- Provided entries:
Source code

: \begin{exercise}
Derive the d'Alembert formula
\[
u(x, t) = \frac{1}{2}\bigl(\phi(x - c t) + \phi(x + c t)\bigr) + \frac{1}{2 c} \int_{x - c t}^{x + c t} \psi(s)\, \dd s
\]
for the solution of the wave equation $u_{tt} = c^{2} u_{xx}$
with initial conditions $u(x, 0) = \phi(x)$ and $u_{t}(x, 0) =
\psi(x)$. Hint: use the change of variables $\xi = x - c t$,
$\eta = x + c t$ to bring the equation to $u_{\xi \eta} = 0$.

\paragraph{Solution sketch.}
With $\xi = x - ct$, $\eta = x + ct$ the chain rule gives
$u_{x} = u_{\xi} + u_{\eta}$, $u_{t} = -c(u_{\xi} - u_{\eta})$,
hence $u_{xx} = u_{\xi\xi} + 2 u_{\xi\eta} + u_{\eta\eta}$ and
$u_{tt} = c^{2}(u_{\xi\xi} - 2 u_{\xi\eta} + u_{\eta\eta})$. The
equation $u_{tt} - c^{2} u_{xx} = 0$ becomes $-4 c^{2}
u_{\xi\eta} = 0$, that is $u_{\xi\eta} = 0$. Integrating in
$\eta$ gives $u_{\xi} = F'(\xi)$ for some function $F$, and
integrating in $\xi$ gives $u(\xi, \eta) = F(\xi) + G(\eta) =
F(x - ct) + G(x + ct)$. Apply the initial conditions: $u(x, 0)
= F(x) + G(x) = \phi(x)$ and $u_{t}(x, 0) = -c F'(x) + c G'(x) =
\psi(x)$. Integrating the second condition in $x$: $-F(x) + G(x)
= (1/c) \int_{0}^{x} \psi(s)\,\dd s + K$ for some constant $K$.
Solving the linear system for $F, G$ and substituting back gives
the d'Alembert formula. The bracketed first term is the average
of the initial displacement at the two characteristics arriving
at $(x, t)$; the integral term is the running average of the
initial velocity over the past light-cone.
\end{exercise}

- What you need to do:
Could you restate the listing above word for word?

- Written answer:
Source code

: \begin{exercise}
Derive the d'Alembert formula
\[
u(x, t) = \frac{1}{2}\bigl(\phi(x - c t) + \phi(x + c t)\bigr) + \frac{1}{2 c} \int_{x - c t}^{x + c t} \psi(s)\, \dd s
\]
for the solution of the wave equation $u_{tt} = c^{2} u_{xx}$
with initial conditions $u(x, 0) = \phi(x)$ and $u_{t}(x, 0) =
\psi(x)$. Hint: use the change of variables $\xi = x - c t$,
$\eta = x + c t$ to bring the equation to $u_{\xi \eta} = 0$.

\paragraph{Solution sketch.}
With $\xi = x - ct$, $\eta = x + ct$ the chain rule gives
$u_{x} = u_{\xi} + u_{\eta}$, $u_{t} = -c(u_{\xi} - u_{\eta})$,
hence $u_{xx} = u_{\xi\xi} + 2 u_{\xi\eta} + u_{\eta\eta}$ and
$u_{tt} = c^{2}(u_{\xi\xi} - 2 u_{\xi\eta} + u_{\eta\eta})$. The
equation $u_{tt} - c^{2} u_{xx} = 0$ becomes $-4 c^{2}
u_{\xi\eta} = 0$, that is $u_{\xi\eta} = 0$. Integrating in
$\eta$ gives $u_{\xi} = F'(\xi)$ for some function $F$, and
integrating in $\xi$ gives $u(\xi, \eta) = F(\xi) + G(\eta) =
F(x - ct) + G(x + ct)$. Apply the initial conditions: $u(x, 0)
= F(x) + G(x) = \phi(x)$ and $u_{t}(x, 0) = -c F'(x) + c G'(x) =
\psi(x)$. Integrating the second condition in $x$: $-F(x) + G(x)
= (1/c) \int_{0}^{x} \psi(s)\,\dd s + K$ for some constant $K$.
Solving the linear system for $F, G$ and substituting back gives
the d'Alembert formula. The bracketed first term is the average
of the initial displacement at the two characteristics arriving
at $(x, t)$; the integral term is the running average of the
initial velocity over the past light-cone.
\end{exercise}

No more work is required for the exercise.